EXERCISE DATA –

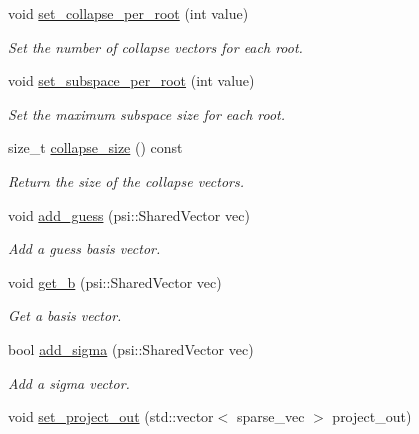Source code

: \begin{DoxyCompactItemize}
void \mbox{\hyperlink{classforte_1_1_davidson_liu_solver_a7423d12c5300f050e6c0f09f314b08d1}{set\+\_\+collapse\+\_\+per\+\_\+root}} (int value)
\begin{DoxyCompactList}\small\item\em Set the number of collapse vectors for each root. \end{DoxyCompactList}\item 
void \mbox{\hyperlink{classforte_1_1_davidson_liu_solver_a0b09acd03c81aa259f22368af4ba422d}{set\+\_\+subspace\+\_\+per\+\_\+root}} (int value)
\begin{DoxyCompactList}\small\item\em Set the maximum subspace size for each root. \end{DoxyCompactList}\item 
size\+\_\+t \mbox{\hyperlink{classforte_1_1_davidson_liu_solver_af68b3caa5e37a93261b13cbdd7006ecf}{collapse\+\_\+size}} () const
\begin{DoxyCompactList}\small\item\em Return the size of the collapse vectors. \end{DoxyCompactList}\item 
void \mbox{\hyperlink{classforte_1_1_davidson_liu_solver_a16d9dda8f0ca73840539381caf50601d}{add\+\_\+guess}} (psi\+::\+Shared\+Vector vec)
\begin{DoxyCompactList}\small\item\em Add a guess basis vector. \end{DoxyCompactList}\item 
void \mbox{\hyperlink{classforte_1_1_davidson_liu_solver_ae3e3b9505b8ced3a1d2f2abeb9c5ba7d}{get\+\_\+b}} (psi\+::\+Shared\+Vector vec)
\begin{DoxyCompactList}\small\item\em Get a basis vector. \end{DoxyCompactList}\item 
bool \mbox{\hyperlink{classforte_1_1_davidson_liu_solver_a115e25576e4b15e960de1a7dba553079}{add\+\_\+sigma}} (psi\+::\+Shared\+Vector vec)
\begin{DoxyCompactList}\small\item\em Add a sigma vector. \end{DoxyCompactList}\item 
void \mbox{\hyperlink{classforte_1_1_davidson_liu_solver_a6e41d496aef9fa83c557b513b52e4d6f}{set\+\_\+project\+\_\+out}} (std\+::vector$<$ sparse\+\_\+vec $>$ project\+\_\+out)
\item 

\end{DoxyCompactItemize}
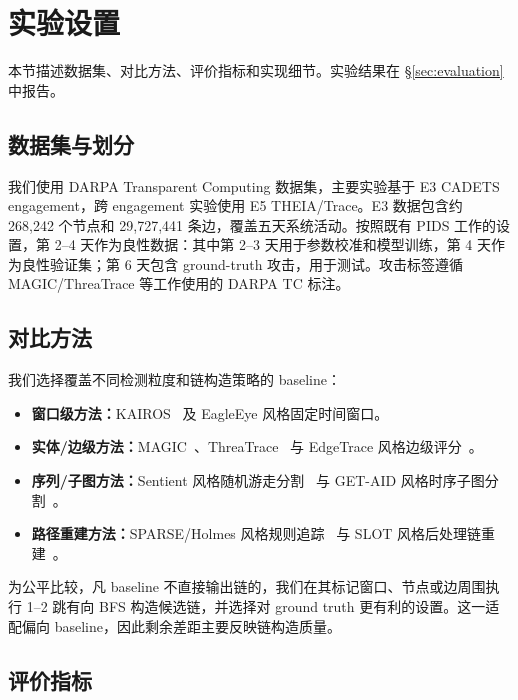 \section{实验设置}
\label{sec:setup}

本节描述数据集、对比方法、评价指标和实现细节。实验结果在 \S\ref{sec:evaluation} 中报告。

\subsection{数据集与划分}

我们使用 DARPA Transparent Computing 数据集，主要实验基于 E3 CADETS engagement，跨 engagement 实验使用 E5 THEIA/Trace。E3 数据包含约 268{,}242 个节点和 29{,}727{,}441 条边，覆盖五天系统活动。按照既有 PIDS 工作的设置，第 2--4 天作为良性数据：其中第 2--3 天用于参数校准和模型训练，第 4 天作为良性验证集；第 6 天包含 ground-truth 攻击，用于测试。攻击标签遵循 MAGIC/ThreaTrace 等工作使用的 DARPA TC 标注。

\subsection{对比方法}

我们选择覆盖不同检测粒度和链构造策略的 baseline：
\begin{itemize}
\item \textbf{窗口级方法：}KAIROS~\cite{cheng2024kairos} 及 EagleEye 风格固定时间窗口。
\item \textbf{实体/边级方法：}MAGIC~\cite{jia2024magic}、ThreaTrace~\cite{wang2022threatrace} 与 EdgeTrace 风格边级评分~\cite{edgetrace2025}。
\item \textbf{序列/子图方法：}Sentient 风格随机游走分割~\cite{sentient2026} 与 GET-AID 风格时序子图分割~\cite{getaid2025}。
\item \textbf{路径重建方法：}SPARSE/Holmes 风格规则追踪~\cite{sparse2024,holmes2019} 与 SLOT 风格后处理链重建~\cite{slot2025}。
\end{itemize}

为公平比较，凡 baseline 不直接输出链的，我们在其标记窗口、节点或边周围执行 1--2 跳有向 BFS 构造候选链，并选择对 ground truth 更有利的设置。这一适配偏向 baseline，因此剩余差距主要反映链构造质量。

\subsection{评价指标}
\label{sec:eval:metrics}

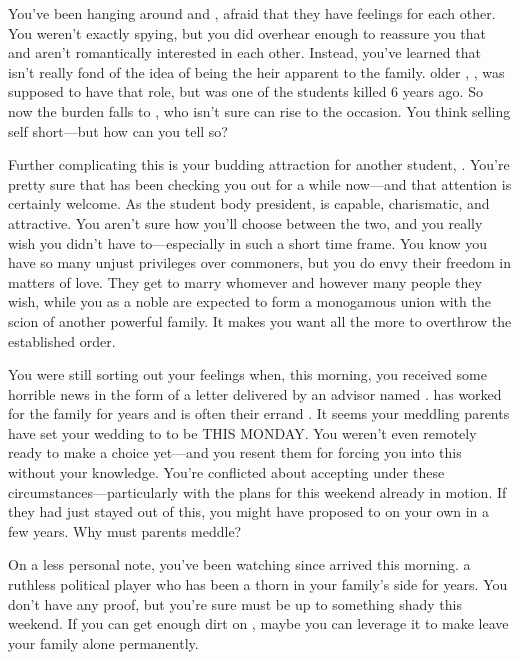 \documentclass[char]{GL2020}
\begin{document}
You've been hanging around \cHeir{} and \cAmbition{}, afraid that they have feelings for each other. You weren't exactly spying, but you did overhear enough to reassure you that \cAmbition{} and \cHeir{} aren't romantically interested in each other. Instead, you've learned that \cHeir{} isn't really fond of the idea of being the heir apparent to the \cHeir{\formal} family. \cHeir{\Their} older \cHeirSibling{\sibling}, \cHeirSibling{}, was supposed to have that role, but \cHeirSibling{} was one of the students killed 6 years ago. So now the burden falls to \cHeir{}, who isn't sure \cHeir{\they} can rise to the occasion. You think \cHeir{\theyare} selling \cHeir{\them}self short---but how can you tell \cHeir{\them} so?

Further complicating this is your budding attraction for another student, \cPresident{}. You're pretty sure that \cPresident{} has been checking you out for a while now---and that attention is certainly welcome. As the student body president, \cPresident{} is capable, charismatic, and attractive. You aren't sure how you'll choose between the two, and you really wish you didn't have to---especially in such a short time frame. You know you have so many unjust privileges over commoners, but you do envy their freedom in matters of love. They get to marry whomever and however many people they wish, while you as a noble are expected to form a monogamous union with the scion of another powerful family. It makes you want all the more to overthrow the established order.

You were still sorting out your feelings when, this morning, you received some horrible news in the form of a letter delivered by an advisor named \cDiplomat{\full}. \cDiplomat{} has worked for the \cHeir{\formal} family for years and is often their errand \cDiplomat{\kid}. It seems your meddling parents have set your wedding to \cHeir{} to be THIS MONDAY. You weren't even remotely ready to make a choice yet---and you resent them for forcing you into this without your knowledge. You're conflicted about accepting under these circumstances---particularly with the \pGoaties{} plans for this weekend already in motion. If they had just stayed out of this, you might have proposed to \cHeir{} on your own in a few years. Why must parents meddle?
 
On a less personal note, you've been watching \cEvil{\full} since \cEvil{\they} arrived this morning. \cEvil{\Theyare} a ruthless political player who has been a thorn in your family's side for years. You don't have any proof, but you're sure \cEvil{\they} must be up to something shady this weekend. If you can get enough dirt on \cEvil{\them}, maybe you can leverage it to make \cEvil{\them} leave your family alone permanently. 
 
\end{document}
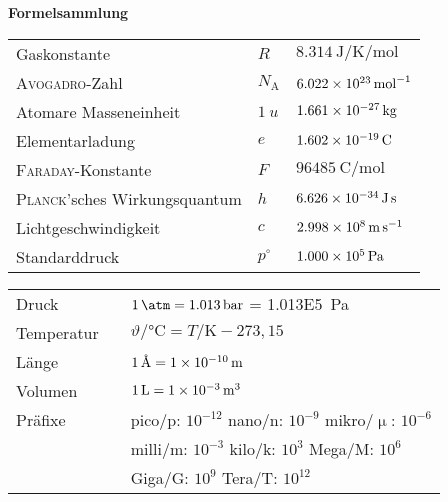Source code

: \documentclass[./main.tex]{subfiles}
\begin{document}
{\centering\large\bfseries Formelsammlung\\}

\begin{formulabox}[Naturkonstanten]
  \begin{center}
  \renewcommand{\arraystretch}{1.4}
    \begin{tabular}{>{\raggedleft}p{} >{\centering}p{} p{}}
        Gaskonstante & $R$ & $\SI{8.314}{\joule\per\kelvin\per\mole}$\\
        \textsc{Avogadro}-Zahl & $N_\mathrm{A} $ & $ \SI{6.022E23}{\per\mole}$\\
        Atomare Masseneinheit & $\SI{1}{u} $ & $ \SI{1,661E-27}{\kilo\gram}$\\
        Elementarladung & $e $ & $ \SI{1,602E-19}{\coulomb}$\\
        \textsc{Faraday}-Konstante & $F $ & $ \SI{96485}{\coulomb\per\mole}$\\
        \textsc{Planck}'sches Wirkungsquantum & $h $ & $ \SI{6,626E-34}{\joule\second}$\\
        Lichtgeschwindigkeit & $c$ & $ \SI{2,998E8}{\meter\per\second}$\\
        Standarddruck & $p^\circ$ & $\SI{1,000E5}{\pascal}$
    \end{tabular}
  \end{center}
\end{formulabox}

\begin{formulabox}[Einheiten]
  \begin{center}
  \renewcommand{\arraystretch}{1.4}
    \begin{tabular}{>{\raggedleft\arraybackslash}p{} p{}p{}}
        Druck & & $\SI{1}{\atm} = \SI{1.013}{\bar}$ = \SI{1.013E5}{\pascal}\\
        Temperatur & & $\vartheta / \si{\celsius} = T/\si{\kelvin} - 273,15$ \\
        L\"ange & & $\SI{1}{\angstrom}=\SI{1E-10}{\meter}$ \\
        Volumen & & $\SI{1}{\liter}=\SI{1E-3}{\cubic\meter}$ \\
        Pr\"afixe & & pico/p: $10^{-12}$\hspace{0.74cm} nano/n: $10^{-9}$\hspace{0.49cm} mikro/$\upmu$: $10^{-6}$ \\
        & &milli/m: $10^{-3}$\hspace{0.7cm} kilo/k: $10^{3}$\hspace{0.95cm} Mega/M: $10^{6}$\\
        & &Giga/G: $10^{9}$\hspace{0.95cm} Tera/T: $10^{12}$\\
    \end{tabular}
  \end{center}
\end{formulabox}
\end{document}
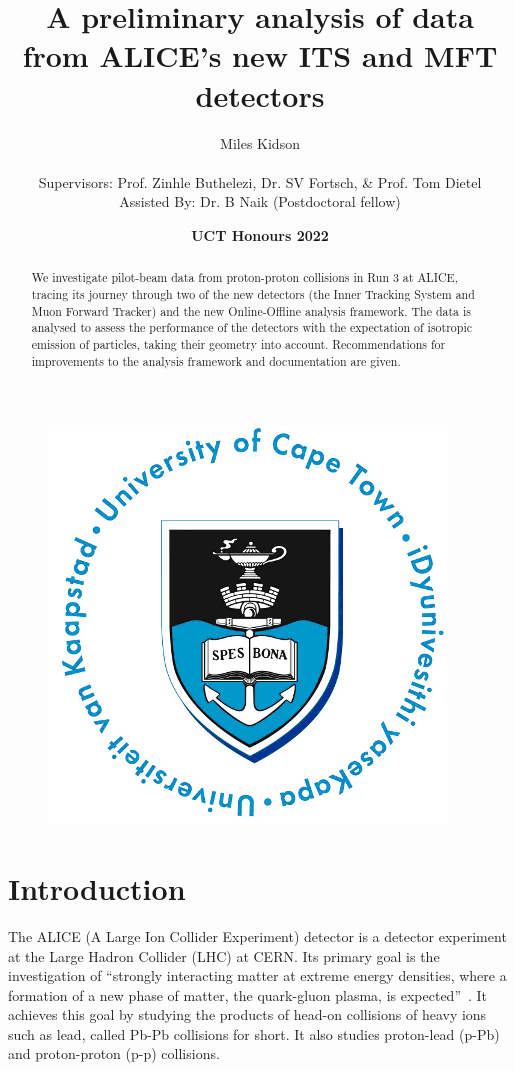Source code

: \documentclass[11pt]{article}
\title{{\Huge A preliminary analysis of data from ALICE's new ITS and MFT detectors}}
\author{{\Large Miles Kidson}\\ \\
Supervisors: Prof. Zinhle Buthelezi, Dr. SV Fortsch, \& Prof. Tom Dietel\\
Assisted By: Dr. B Naik (Postdoctoral fellow)}
\date{\textbf{UCT Honours 2022}}
\numberwithin{equation}{section}
\numberwithin{figure}{section}
\numberwithin{table}{section}
\begin{document}
\maketitle

\begin{figure}[h]
    \begin{center}
        \includegraphics{Figs/UCT.jpg}
    \end{center}
\end{figure}

\begin{abstract}
    \centering
    We investigate pilot-beam data from proton-proton collisions in Run 3 at ALICE, tracing its journey through two of the new detectors (the Inner Tracking System and Muon Forward Tracker) and the new Online-Offline analysis framework. The data is analysed to assess the performance of the detectors with the expectation of isotropic emission of particles, taking their geometry into account. Recommendations for improvements to the analysis framework and documentation are given.
\end{abstract}

\newpage
\tableofcontents

\newpage
\listoffigures

\newpage
{}
\setcounter{page}{1}
\section{Introduction}\label{sec:Introduction}
The ALICE (A Large Ion Collider Experiment) detector is a detector experiment at the Large Hadron Collider (LHC) at CERN. Its primary goal is the investigation of ``strongly interacting matter at extreme energy densities, where a formation of a new phase of matter, the quark-gluon plasma, is expected''~\cite{ALICE_LOI}. It achieves this goal by studying the products of head-on collisions of heavy ions such as lead, called Pb-Pb collisions for short. It also studies proton-lead (p-Pb) and proton-proton (p-p) collisions. 
\end{document}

WHAT IS REQUIRED –
If a picture appears among the records, leave it out, and otherwise reproduce exactly every line from the first line through the one with "Set the number", both included.

ANSWER SPACE –
Source code

: \begin{DoxyCompactItemize}
void \mbox{\hyperlink{classforte_1_1_davidson_liu_solver_a7423d12c5300f050e6c0f09f314b08d1}{set\+\_\+collapse\+\_\+per\+\_\+root}} (int value)
\begin{DoxyCompactList}\small\item\em Set the number of collapse vectors for each root. \end{DoxyCompactList}\item 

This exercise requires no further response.